In Argentina è crollato l'ultimo baluardo contro l'aborto

5 Gennaio 2021
Fonte: fsspx.news
Bambino di 12 settimane

A seguito del voto di un Senato conservatore, il 30 dicembre 2020, l'Argentina è diventata il primo grande paese sudamericano a legalizzare l'aborto, segno della crescente secolarizzazione di uno stato ancora prevalentemente cattolico.

 

 

"Abbiamo fatto la storia", gridano gli attivisti pro-aborto, vestiti di verde e riuniti davanti al parlamento di Buenos Aires, la mattina presto del 30 dicembre 2020. Infatti l'aborto gratuito fino alla quattordicesima settimana di la gravidanza è ora legalizzato.

I dibattiti sono stati aspri: secondo il presidente del Senato - l'ex presidente della Repubblica Cristina Kirchner - erano presenti 7 senatori su 72 durante la seduta iniziata il 29 dicembre, alle ore 16 locali.

Gli altri hanno partecipato in videoconferenza, a causa dei rischi associati all'epidemia di Covid-19.

La votazione si è svolta intorno alle 4.30 (8.30 a Roma) del giorno successivo: trentotto senatori hanno approvato il testo, ventinove si sono opposti e un senatore si è astenuto.

Il coinvolgimento di papa Francesco nel dibattito, fino ad ora abbastanza discreto, non ha riscosso nulla: "il Figlio di Dio nasce rifiutato, per dirci che ogni persona rifiutata è figlio di Dio.

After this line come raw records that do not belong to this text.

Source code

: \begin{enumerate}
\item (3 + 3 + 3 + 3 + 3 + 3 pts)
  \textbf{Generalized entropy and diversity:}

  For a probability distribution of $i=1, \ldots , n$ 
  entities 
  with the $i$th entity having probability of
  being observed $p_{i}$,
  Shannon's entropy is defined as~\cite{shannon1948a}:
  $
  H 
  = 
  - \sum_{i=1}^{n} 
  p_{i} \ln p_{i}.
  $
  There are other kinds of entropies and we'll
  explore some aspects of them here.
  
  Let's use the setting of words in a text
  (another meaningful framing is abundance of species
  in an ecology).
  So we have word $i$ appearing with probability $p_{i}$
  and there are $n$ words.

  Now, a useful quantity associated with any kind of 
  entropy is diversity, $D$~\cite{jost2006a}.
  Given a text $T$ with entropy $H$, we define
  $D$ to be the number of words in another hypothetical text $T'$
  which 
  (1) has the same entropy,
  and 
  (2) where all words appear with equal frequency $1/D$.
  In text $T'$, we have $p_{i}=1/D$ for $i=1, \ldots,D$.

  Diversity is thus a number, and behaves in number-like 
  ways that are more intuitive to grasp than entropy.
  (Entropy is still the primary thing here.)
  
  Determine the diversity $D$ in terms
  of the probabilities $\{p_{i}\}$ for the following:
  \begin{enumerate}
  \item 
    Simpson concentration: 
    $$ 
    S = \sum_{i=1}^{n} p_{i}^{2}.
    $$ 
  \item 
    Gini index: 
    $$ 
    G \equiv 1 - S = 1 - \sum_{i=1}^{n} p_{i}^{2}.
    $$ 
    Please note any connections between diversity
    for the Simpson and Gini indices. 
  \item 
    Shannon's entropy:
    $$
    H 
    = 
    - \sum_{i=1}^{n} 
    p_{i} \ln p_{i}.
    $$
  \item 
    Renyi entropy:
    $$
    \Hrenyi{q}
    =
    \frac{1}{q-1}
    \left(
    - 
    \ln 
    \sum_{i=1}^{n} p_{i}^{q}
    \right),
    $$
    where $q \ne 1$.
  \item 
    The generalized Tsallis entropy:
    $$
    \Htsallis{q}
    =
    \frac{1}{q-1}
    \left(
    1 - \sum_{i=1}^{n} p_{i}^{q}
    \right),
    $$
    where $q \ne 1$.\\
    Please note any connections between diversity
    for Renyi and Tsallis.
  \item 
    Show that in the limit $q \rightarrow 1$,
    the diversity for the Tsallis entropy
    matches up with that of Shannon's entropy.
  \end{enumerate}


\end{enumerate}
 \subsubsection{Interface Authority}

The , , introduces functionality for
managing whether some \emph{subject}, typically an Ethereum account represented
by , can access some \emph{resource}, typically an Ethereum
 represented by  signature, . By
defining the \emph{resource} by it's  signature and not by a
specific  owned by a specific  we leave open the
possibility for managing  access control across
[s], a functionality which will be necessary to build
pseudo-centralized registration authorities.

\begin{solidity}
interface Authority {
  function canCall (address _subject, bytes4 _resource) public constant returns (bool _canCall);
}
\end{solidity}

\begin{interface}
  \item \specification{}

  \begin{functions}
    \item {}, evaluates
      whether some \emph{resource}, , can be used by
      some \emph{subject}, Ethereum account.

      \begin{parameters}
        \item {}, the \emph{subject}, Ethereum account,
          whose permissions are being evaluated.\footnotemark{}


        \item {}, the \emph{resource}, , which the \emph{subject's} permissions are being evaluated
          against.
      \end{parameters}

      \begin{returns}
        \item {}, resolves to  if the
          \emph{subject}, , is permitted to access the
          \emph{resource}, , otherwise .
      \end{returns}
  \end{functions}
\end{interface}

È venuto al mondo come viene un bambino piccolo, debole e fragile, perché possiamo accogliere teneramente le nostre fragilità", ha twittato il pontefice argentino, il 29 dicembre, in un messaggio interpretato dalla stampa argentina come un rifiuto di la legge.

La Chiesa cattolica argentina - affiancata dai protestanti evangelici - aveva da parte sua lanciato un appello a "unirsi per implorare rispetto e cura della vita che nascerà", con una giornata di digiuno e preghiera: una mobilitazione che non è bastata a far pendere la bilancia a favore della cultura della vita.

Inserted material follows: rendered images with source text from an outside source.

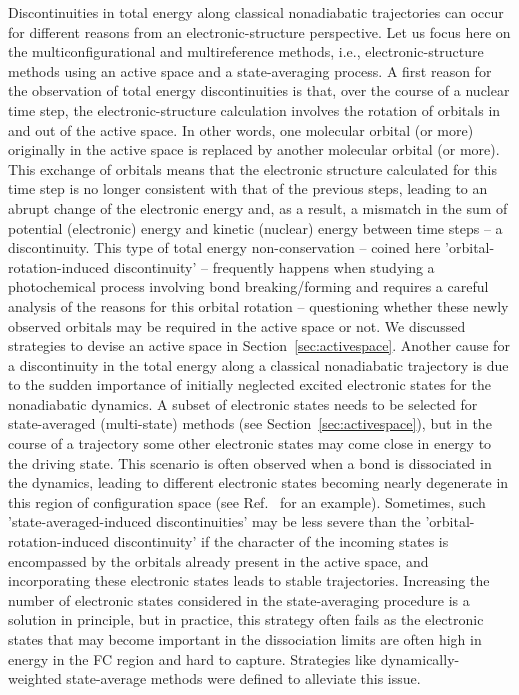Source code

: \documentclass[9pt,bestpractices]{livecoms}
\begin{document}
Discontinuities in total energy along classical nonadiabatic trajectories can occur for different reasons from an electronic-structure perspective. Let us focus here on the multiconfigurational and multireference methods, i.e., electronic-structure methods using an active space and a state-averaging process. A first reason for the observation of total energy discontinuities is that, over the course of a nuclear time step, the electronic-structure calculation involves the rotation of orbitals in and out of the active space. In other words, one molecular orbital (or more) originally in the active space is replaced by another molecular orbital (or more). This exchange of orbitals means that the electronic structure calculated for this time step is no longer consistent with that of the previous steps, leading to an abrupt change of the electronic energy and, as a result, a mismatch in the sum of potential (electronic) energy and kinetic (nuclear) energy between time steps -- a discontinuity. This type of total energy non-conservation -- coined here 'orbital-rotation-induced discontinuity' -- frequently happens when studying a photochemical process involving bond breaking/forming and requires a careful analysis of the reasons for this orbital rotation -- questioning whether these newly observed orbitals may be required in the active space or not. We discussed strategies to devise an active space in Section~\ref{sec:activespace}. Another cause for a discontinuity in the total energy along a classical nonadiabatic trajectory is due to the sudden importance of initially neglected excited electronic states for the nonadiabatic dynamics. A subset of electronic states needs to be selected for state-averaged (multi-state) methods (see Section~\ref{sec:activespace}), but in the course of a trajectory some other electronic states may come close in energy to the driving state. This scenario is often observed when a bond is dissociated in the dynamics, leading to different electronic states becoming nearly degenerate in this region of configuration space (see Ref.~ for an example). Sometimes, such 'state-averaged-induced discontinuities' may be less severe than the 'orbital-rotation-induced discontinuity' if the character of the incoming states is encompassed by the orbitals already present in the active space, and incorporating these electronic states leads to stable trajectories. Increasing the number of electronic states considered in the state-averaging procedure is a solution in principle, but in practice, this strategy often fails as the electronic states that may become important in the dissociation limits are often high in energy in the FC region and hard to capture. Strategies like dynamically-weighted state-average methods were defined to alleviate this issue.\cite{glover2019analytical, 
battaglia2020extended, 
li2019dynamically} 
\end{document}
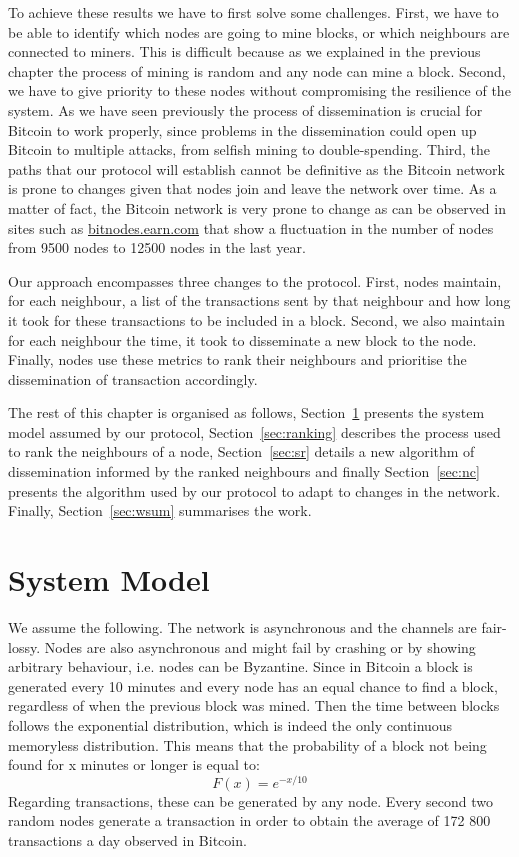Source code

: To achieve these results we have to first solve some challenges. First, we have to be able to identify which nodes are going to mine blocks, or which neighbours are connected to miners. This is difficult because as we explained in the previous chapter the process of mining is random and any node can mine a block. 
Second, we have to give priority to these nodes without compromising the resilience of the system. As we have seen previously the process of dissemination is crucial for Bitcoin to work properly, since problems in the dissemination could open up Bitcoin to multiple attacks, from selfish mining to double-spending.
Third, the paths that our protocol will establish cannot be definitive as the Bitcoin network is prone to changes given that nodes join and leave the network over time. As a matter of fact, the Bitcoin network is very prone to change as can be observed in sites such as \url{bitnodes.earn.com} that show a fluctuation in the number of nodes from 9500 nodes to 12500 nodes in the last year.

Our approach encompasses three changes to the protocol.
First, nodes  maintain, for each neighbour, a list of the transactions sent by that neighbour and how long it took for these transactions to be included in a block.
Second, we also maintain for each neighbour the time, it took to disseminate a new block to the node.
Finally, nodes use these metrics to rank their neighbours and prioritise the dissemination of transaction accordingly.

The rest of this chapter is organised as follows, Section~\ref{sec:sm} presents the system model assumed by our protocol, Section~\ref{sec:ranking} describes the process used to rank the neighbours of a node, Section~\ref{sec:sr} details a new algorithm of dissemination informed by the ranked neighbours and finally Section~\ref{sec:nc} presents the algorithm used by our protocol to adapt to changes in the network. Finally, Section~\ref{sec:wsum} summarises the work.


\section{System Model}
\label{sec:sm}
We assume the following. The network is asynchronous and the channels are fair-lossy. Nodes are also asynchronous and might fail by crashing or by showing arbitrary behaviour, i.e. nodes can be Byzantine.  
Since in Bitcoin a block is generated every 10 minutes and every node has an equal chance to find a block, regardless of when the previous block was mined. Then the time between blocks follows the exponential distribution, which is indeed the only continuous memoryless distribution. This means that the probability of a block not being found for x minutes or longer is equal to:
\begin{equation}
F(x) = e^{-x/10}    
\end{equation}
Regarding transactions, these can be generated by any node. Every second two random nodes generate a transaction in order to obtain the average of 172 800 transactions a day observed in Bitcoin.

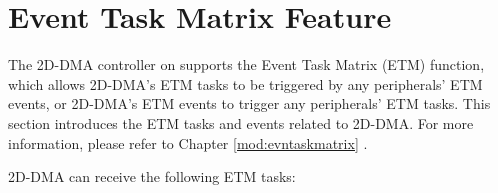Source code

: \documentclass[main\_\_EN.tex]{subfiles}
\begin{document}

\section{Event Task Matrix Feature}
\label{sec:etm-func}

The 2D-DMA controller on \chipname{} supports the Event Task Matrix (ETM) function, which allows 2D-DMA's ETM tasks to be triggered by any peripherals' ETM events, or 2D-DMA's ETM events to trigger any peripherals' ETM tasks. This section introduces the ETM tasks and events related to 2D-DMA. For more information, please refer to Chapter \ref{mod:evntaskmatrix} .

2D-DMA can receive the following ETM tasks:
\end{document}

Per influenzare dalla sua parte un senato prevalentemente conservatore, il governo si è abilmente premurato di predisporre il disegno di legge iniziale, compresa la possibilità per i medici, di far valere la loro "obiezione di coscienza".

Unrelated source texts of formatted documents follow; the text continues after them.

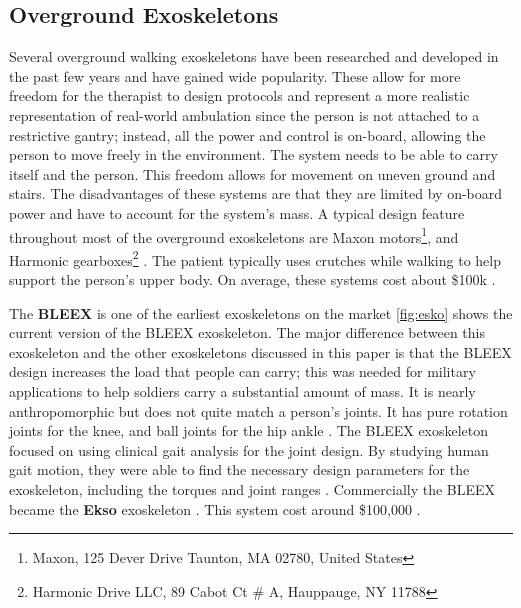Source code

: \subsection{Overground Exoskeletons}

Several overground walking exoskeletons have been researched and developed in the past few years and have gained wide popularity. These allow for more freedom for the therapist to design protocols and represent a more realistic representation of real-world ambulation \cite{8110705} since the person is not attached to a restrictive gantry; instead, all the power and control is on-board, allowing the person to move freely in the environment. The system needs to be able to carry itself and the person. This freedom allows for movement on uneven ground and stairs. The disadvantages of these systems are that they are limited by on-board power and have to account for the system's mass. A typical design feature throughout most of the overground exoskeletons are Maxon motors\footnote{Maxon, 125 Dever Drive Taunton, MA 02780, United States}, and Harmonic gearboxes\footnote{Harmonic Drive LLC, 89 Cabot Ct # A, Hauppauge, NY 11788} \cite{bortole2015h2} \cite{aliman2017design}. The patient typically uses crutches while walking to help support the person's upper body. On average, these systems cost about \$100k \cite{rupal2017lower}.


The \textbf{BLEEX} is one of the earliest exoskeletons on the market \autoref{fig:esko} shows the current version of the BLEEX exoskeleton. The major difference between this exoskeleton and the other exoskeletons discussed in this paper is that the BLEEX design increases the load that people can carry; this was needed for military applications to help soldiers carry a substantial amount of mass. It is nearly anthropomorphic but does not quite match a person's joints. It has pure rotation joints for the knee, and ball joints for the hip ankle \cite{chu2005biomimetic}\cite{zoss2006biomechanical}. The BLEEX exoskeleton focused on using clinical gait analysis for the joint design. By studying human gait motion, they were able to find the necessary design parameters for the exoskeleton, including the torques and joint ranges \cite{zoss2005mechanical}. Commercially the BLEEX became the \textbf{Ekso} exoskeleton \cite{zoss2016human}. This system cost around \$100,000 \cite{nichols_2018}. 


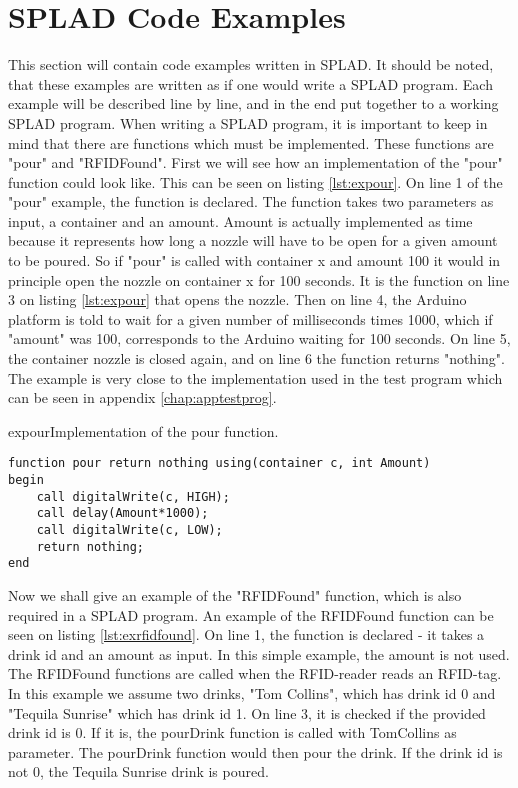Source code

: \section{SPLAD Code Examples}
This section will contain code examples written in SPLAD. It should be noted, that these examples are written as if one would write a SPLAD program. Each example will be described line by line, and in the end put together to a working SPLAD program.
When writing a SPLAD program, it is important to keep in mind that there are functions which must be implemented. These functions are "pour" and "RFIDFound". First we will see how an implementation of the "pour" function could look like. This can be seen on listing \ref{lst:expour}. On line 1 of the "pour" example, the function is declared. The function takes two parameters as input, a container and an amount. Amount is actually implemented as time because it represents how long a nozzle will have to be open for a given amount to be poured. So if "pour" is called with container x and amount 100 it would in principle open the nozzle on container x for 100 seconds. It is the function on line 3 on listing \ref{lst:expour} that opens the nozzle. Then on line 4, the Arduino platform is told to wait for a given number of milliseconds times 1000, which if "amount" was 100, corresponds to the Arduino waiting for 100 seconds. On line 5, the container nozzle is closed again, and on line 6 the function returns "nothing". The example is very close to the implementation used in the test program which can be seen in appendix \ref{chap:apptestprog}.

\begin{code}{expour}{Implementation of the pour function.}
\begin{lstlisting}
function pour return nothing using(container c, int Amount)
begin
	call digitalWrite(c, HIGH);
	call delay(Amount*1000);
	call digitalWrite(c, LOW);
	return nothing;
end
\end{lstlisting}
\end{code}

Now we shall give an example of the "RFIDFound" function, which is also required in a SPLAD program. An example of the RFIDFound function can be seen on listing \ref{lst:exrfidfound}. On line 1, the function is declared - it takes a drink id and an amount as input. In this simple example, the amount is not used. The RFIDFound functions are called when the RFID-reader reads an RFID-tag. In this example we assume two drinks, "Tom Collins", which has drink id 0 and "Tequila Sunrise" which has drink id 1. On line 3, it is checked if the provided drink id is 0. If it is, the pourDrink function is called with TomCollins as parameter. The pourDrink function would then pour the drink. If the drink id is not 0, the Tequila Sunrise drink is poured.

Parallelamente, un altro disegno di legge istituisce un assegno, detto dei "mille giorni", destinato a sostenere le madri durante la gravidanza e i primi anni di vita, al fine di ridurre gli aborti per motivi economici.

Il meteo del 30 dicembre a Buenos Aires è stato tetro e pesante, come la legge approvata la mattina presto, con la quale l'Argentina è appena entrata a far parte della sinistra cerchia di paesi come Cuba, Uruguay, Guyana, Città del Messico e lo stato messicano di Oaxaca che hanno scelto di legalizzare l'omicidio del nascituro.